Le livre s’ouvre avec la relation amoureuse — « mante aimée » — mais imaginée sans vive activité, elle comme lui perdant ses dents, l’un et l’autre âgés, donc malgré la présence de la chambre peu aptes à être, elle, une mante amante, lui se décrivant plus avant comme « muet, cocu, assis, débile, immobile ». Le discours amoureux peut-il être toujours reçu ? Il s’agit surtout de mots écrits et, une fois qu’ils sont lus, le papier peut servir à jouer : on le plie de diverses manières pour fabriquer un bateau, un chapeau, un avion, etc., et le discours disparaît. Tout serait, ainsi, toujours à recommencer, le couple n’étant vivant qu’à être sans cesse construit pour exister et cette nécessité est répétée à tous moments sous des formes explicites : « je te demande ta main », « je te séduis trois fois », « je suis à la recherche d’un habitat : de toi », « je sors de mon rêve de toi (de moi) ». Quand les aléas du quotidien sont déplaisants — des chaussures trop étroites, par exemple, qu’on ne peut changer — la vision de soi devient négative, « je suis moins sexuel, moins sexué et sexualisable ». À l’inverse, libre cours à l’imagination quand rien ne s’y oppose ; il suffit d’inventer une situation favorable pour, dans le discours, (re)connaître son corps et le corps de l’autre dans l’échange amoureux.

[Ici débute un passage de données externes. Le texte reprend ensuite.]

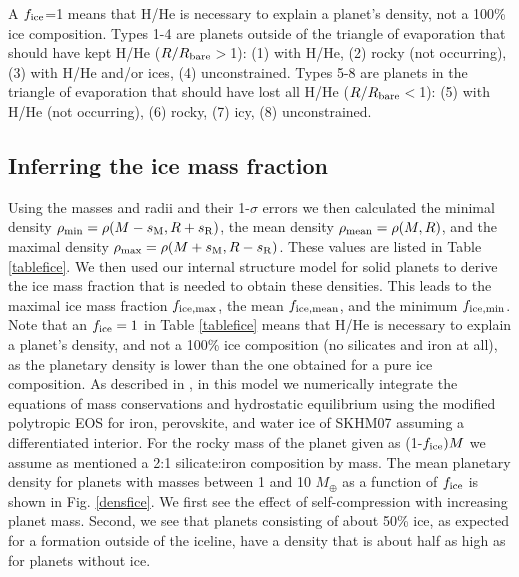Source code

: \documentclass[]{emulateapj}
\def\mearth{M_{\oplus}}
\begin{document}
\begin{table*}[h]
\begin{center}
{\begin{tabular}{lcccccccc|ccc|cc}
 \end{tabular}
 }
\end{center}
{\footnotesize A $f_{\rm ice}$=1 means that H/He is necessary to explain a planet's density, not a 100\% ice composition. Types 1-4 are planets outside of the triangle of evaporation that should have kept H/He ($R/R_{\rm bare}$$>$1): (1) with H/He, (2) rocky (not occurring), (3) with H/He and/or ices, (4) unconstrained. Types 5-8 are planets in the triangle of evaporation  that should have lost all H/He ($R/R_{ \rm bare}$$<$1): (5) with H/He (not occurring), (6) rocky, (7) icy, (8) unconstrained.}
\label{tablefice}
\end{table*}%

\subsection{{Inferring the ice mass fraction}}
Using the masses and radii and their 1-$\sigma$ errors we then calculated the minimal density $\rho_{\rm min}=\rho(M-s_{\rm M},R+s_{\rm R})$, the mean density $\rho_{\rm mean}=\rho(M,R)$, and the maximal density $\rho_{\rm max}=\rho(M+s_{\rm M},R-s_{\rm R})$. These values are listed in Table \ref{tablefice}. We then used our internal structure model for solid planets \citep{Mordasini2012b} to derive the ice mass fraction that is needed to obtain these densities. This leads to the maximal ice mass fraction $f_{\rm ice,max}$, the mean $f_{\rm ice,mean}$, and the minimum $f_{\rm ice,min}$. Note that an $f_{\rm ice}=1$ in Table \ref{tablefice} means that H/He is necessary to explain a planet's density, and not a 100\% ice composition (no silicates and iron at all), as the planetary density is lower than the one obtained for a pure ice composition. As described in \citet{Mordasini2012b}, in this model we numerically integrate the equations of mass conservations and hydrostatic equilibrium using the modified polytropic EOS for iron, perovskite, and water ice of SKHM07 assuming a differentiated interior. For the rocky mass of the planet given as (1-$f_{\rm ice}) M $ we assume as mentioned a 2:1 silicate:iron composition by mass. The mean planetary density for planets with masses between 1 and 10 $\mearth$ as a function of $f_{\rm ice}$ is shown in Fig. \ref{densfice}. We first see the effect of self-compression with increasing planet mass. Second, we see that planets consisting of about 50\% ice, as expected for a formation outside of the iceline, have a density that is about half as high as for planets without ice. 
\end{document}
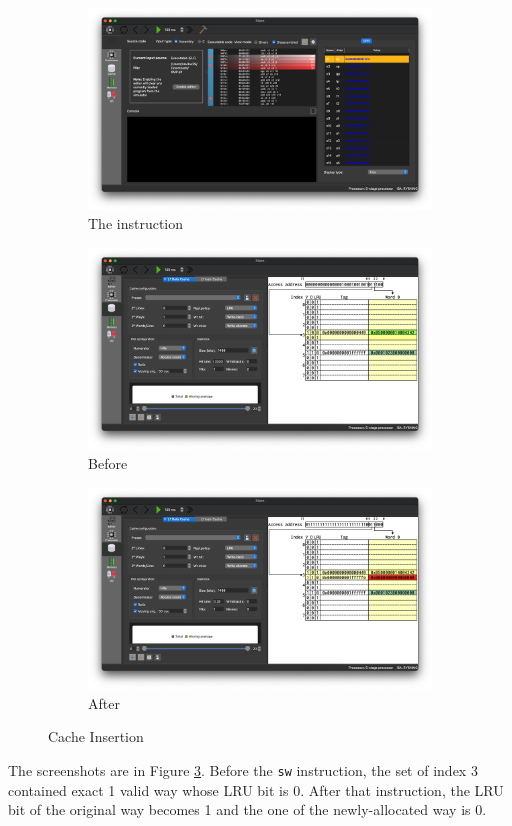 \documentclass[12pt, a4paper]{article}
\begin{document}
\begin{figure}[htbp]
\begin{subfigure}{\linewidth}
\centering
\includegraphics[width=.69\linewidth]{a}
\caption{The instruction}
\end{subfigure}
\begin{subfigure}{\linewidth}
\centering
\includegraphics[width=.807\linewidth]{a0}
\caption{Before}
\label{fig:1a0}
\end{subfigure}
\begin{subfigure}{\linewidth}
\centering
\includegraphics[width=.807\linewidth]{a1}
\caption{After}
\label{fig:1a1}
\end{subfigure}
\caption{Cache Insertion}
\label{fig:1a}
\end{figure}

The screenshots are in Figure \ref{fig:1a}. Before the \texttt{sw} instruction, the set of index 3 contained exact 1 valid way whose LRU bit is 0. After that instruction, the LRU bit of the original way becomes 1 and the one of the newly-allocated way is 0.
\end{document}
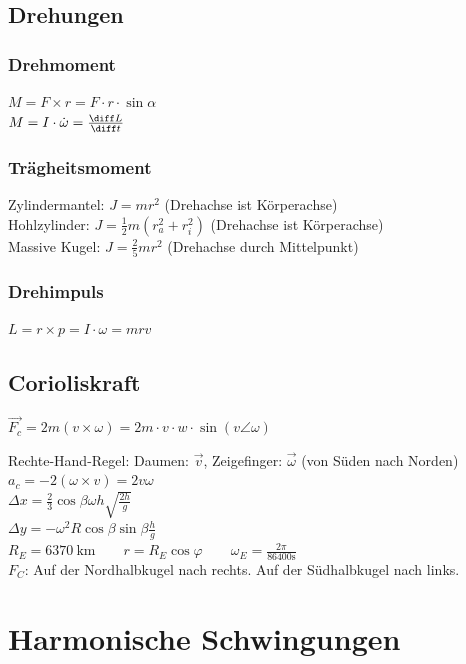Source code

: \documentclass[german]{latex4ei/latex4ei_sheet}
\begin{document}
\subsection{Drehungen}
\subsubsection{Drehmoment}
$M=F\times r=F\cdot r\cdot \sin \alpha$\\
$M=I\cdot \dot{\omega}=\frac{\diff L}{\diff t}$
\subsubsection{Trägheitsmoment}
Zylindermantel: $J = mr^2$ (Drehachse ist Körperachse)\\
Hohlzylinder: $J = \frac{1}{2}m(r_a^2+r_i^2)$ (Drehachse ist Körperachse)\\
Massive Kugel: $J = \frac{2}{5}mr^2$ (Drehachse durch Mittelpunkt)\\
\subsubsection{Drehimpuls}
$L=r\times p=I\cdot \omega = mrv$
\begin{sectionbox}
\subsection{Corioliskraft}
\begin{emphbox}
$\vec{F_c}=2m(v\times \omega)= 2m \cdot v \cdot w	\cdot \sin{(v\angle \omega)}$
\end{emphbox}
Rechte-Hand-Regel: Daumen: $\vec{v}$, Zeigefinger: $\vec{\omega}$ (von Süden nach Norden)\\
$a_c=-2(\omega \times v)=2v\omega$\\
$\Delta x= \frac{2}{3}\cos \beta \omega h \sqrt{\frac{2h}{g}}$\\
$\Delta y = -\omega^2R\cos \beta \sin \beta \frac{h}{g}$\\
$R_E=\SI{6370}{\kilo \meter} \qquad r=R_E \cos \varphi \qquad \omega_E=\frac{2\pi}{86400\si{\second}}$\\
$F_C$: Auf der Nordhalbkugel nach rechts. Auf der Südhalbkugel nach links.
\end{sectionbox}

\section{Harmonische Schwingungen}
\end{document}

Composer un numéro de téléphone au hasard libère la parole et les possibilités dans l’imaginaire, toutes propositions pouvant être faites, « puis je dis : prends-la, serre-la, secoue-la ; et je dis : je te la mets (ou tu te la mets) : et je dis : et je te l’enfile : ça dépend de la voix que je prends : [etc.] ».
On comprend que la passion pour l’aimée si régulièrement exprimée passe, d’abord, par des mots pour mimer un discours lyrique — mais pourrait-il être autre chose ? Sanguineti assure que non quand il revient sur leur vie, « ton bonheur fut mon devoir » ; cependant, lorsqu’il lui faut indiquer ce qu’il lui lègue, ce sont les biens sans intérêt, représentatifs de la société qu’il exècre, qui sont énumérés :
je n’ai plus de mots
mais par signes et clin d’œil (et
gros coups de coude, et très gros coups de pied dans
les tibias) […] je te remets le reçu d’un bracelet Black&white,
d’un porte-clé Yves Saint-Laurent (6 crochets), ainsi
que de la résurrection (de la cave à la cuisine) de la
gigantesque relique de ma pendule paternelle
Un humour politique parcourt le texte ; dans une comparaison. Sanguineti se présente dans la position de la prière, « puant comme un saint agenouillé » et, une autre fois, invité à l’Élysée avec d’autres intellectuels, il n’a parlé que de « classes sociales, lutte des classes, et caetera ». Plus constamment, c’est par le refus de la logique propre au récit qu’il montre le chaos du monde, dans des assertions telle : « je me souviens de mon futur comme d’un cauchemar : je ne sais pas prévoir mon passé ». À côté de ce renversement de l’ordre, on lira l’impossibilité de situer le lieu, le temps, et la manière d’aborder la question du "moi", et même de se poser cette question, « j’ai lu je ne sais où / je ne sais quand (et je ne sais comment et je ne sais à quel propos) ». L’impossibilité de dire pour être compris concerne toute chose et toute personne dont Sanguineti parle, y compris de son aimée ; des séries d’éléments disparates pointent un univers en folie : de la femme figurée par un carré le narrateur assaisonne « dément, en salade, [son] hypothétique hypoténuse, hypnotisée, diaphorétique éidétique ».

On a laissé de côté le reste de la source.